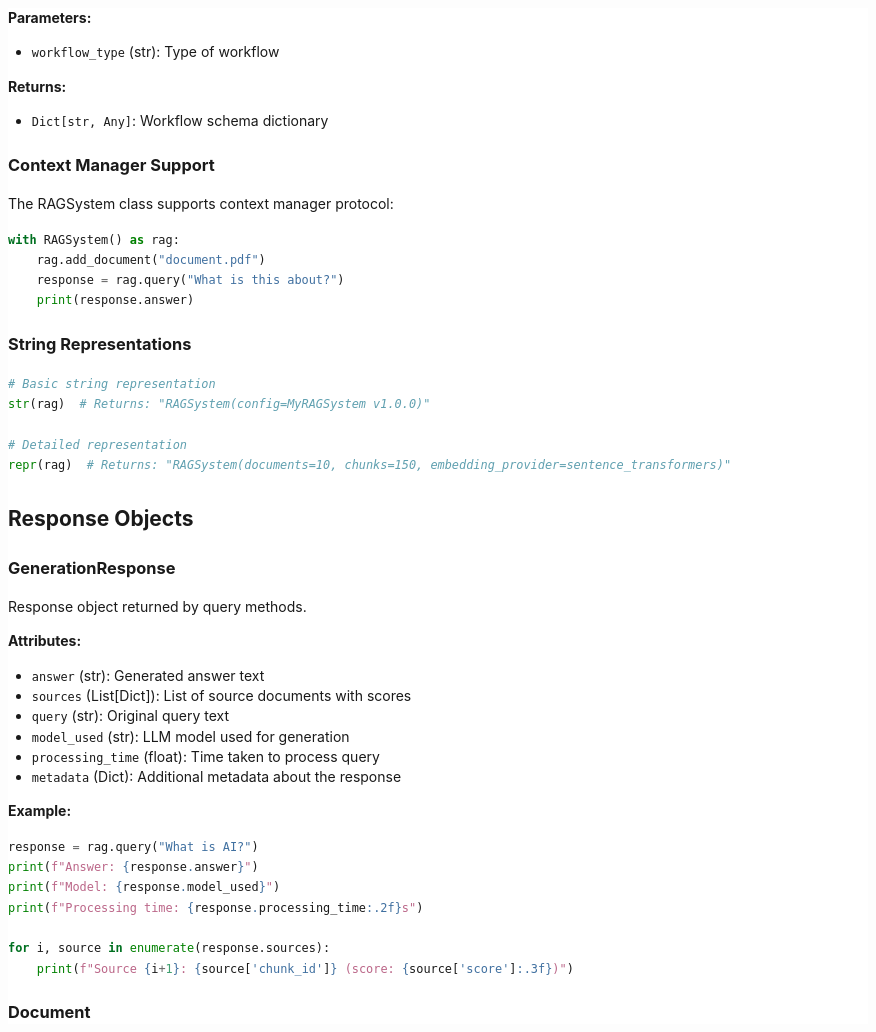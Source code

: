**Parameters:**
- `workflow_type` (str): Type of workflow

**Returns:**
- `Dict[str, Any]`: Workflow schema dictionary

### Context Manager Support

The RAGSystem class supports context manager protocol:

```python
with RAGSystem() as rag:
    rag.add_document("document.pdf")
    response = rag.query("What is this about?")
    print(response.answer)
```

### String Representations

```python
# Basic string representation
str(rag)  # Returns: "RAGSystem(config=MyRAGSystem v1.0.0)"

# Detailed representation
repr(rag)  # Returns: "RAGSystem(documents=10, chunks=150, embedding_provider=sentence_transformers)"
```

## Response Objects

### GenerationResponse

Response object returned by query methods.

**Attributes:**
- `answer` (str): Generated answer text
- `sources` (List[Dict]): List of source documents with scores
- `query` (str): Original query text
- `model_used` (str): LLM model used for generation
- `processing_time` (float): Time taken to process query
- `metadata` (Dict): Additional metadata about the response

**Example:**
```python
response = rag.query("What is AI?")
print(f"Answer: {response.answer}")
print(f"Model: {response.model_used}")
print(f"Processing time: {response.processing_time:.2f}s")

for i, source in enumerate(response.sources):
    print(f"Source {i+1}: {source['chunk_id']} (score: {source['score']:.3f})")
```

### Document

□ □ □ □ □

=== WHAT YOU HAVE TO DO ===
Find the line that contains "The RAGSystem class" in the listing above. Retype it and every line after it up to the last, exactly, and nothing else.

=== THE COMPLETED TASK ===
The RAGSystem class supports context manager protocol:

```python
with RAGSystem() as rag:
    rag.add_document("document.pdf")
    response = rag.query("What is this about?")
    print(response.answer)
```

### String Representations

```python
# Basic string representation
str(rag)  # Returns: "RAGSystem(config=MyRAGSystem v1.0.0)"

# Detailed representation
repr(rag)  # Returns: "RAGSystem(documents=10, chunks=150, embedding_provider=sentence_transformers)"
```

## Response Objects

### GenerationResponse

Response object returned by query methods.

**Attributes:**
- `answer` (str): Generated answer text
- `sources` (List[Dict]): List of source documents with scores
- `query` (str): Original query text
- `model_used` (str): LLM model used for generation
- `processing_time` (float): Time taken to process query
- `metadata` (Dict): Additional metadata about the response

**Example:**
```python
response = rag.query("What is AI?")
print(f"Answer: {response.answer}")
print(f"Model: {response.model_used}")
print(f"Processing time: {response.processing_time:.2f}s")

for i, source in enumerate(response.sources):
    print(f"Source {i+1}: {source['chunk_id']} (score: {source['score']:.3f})")
```

### Document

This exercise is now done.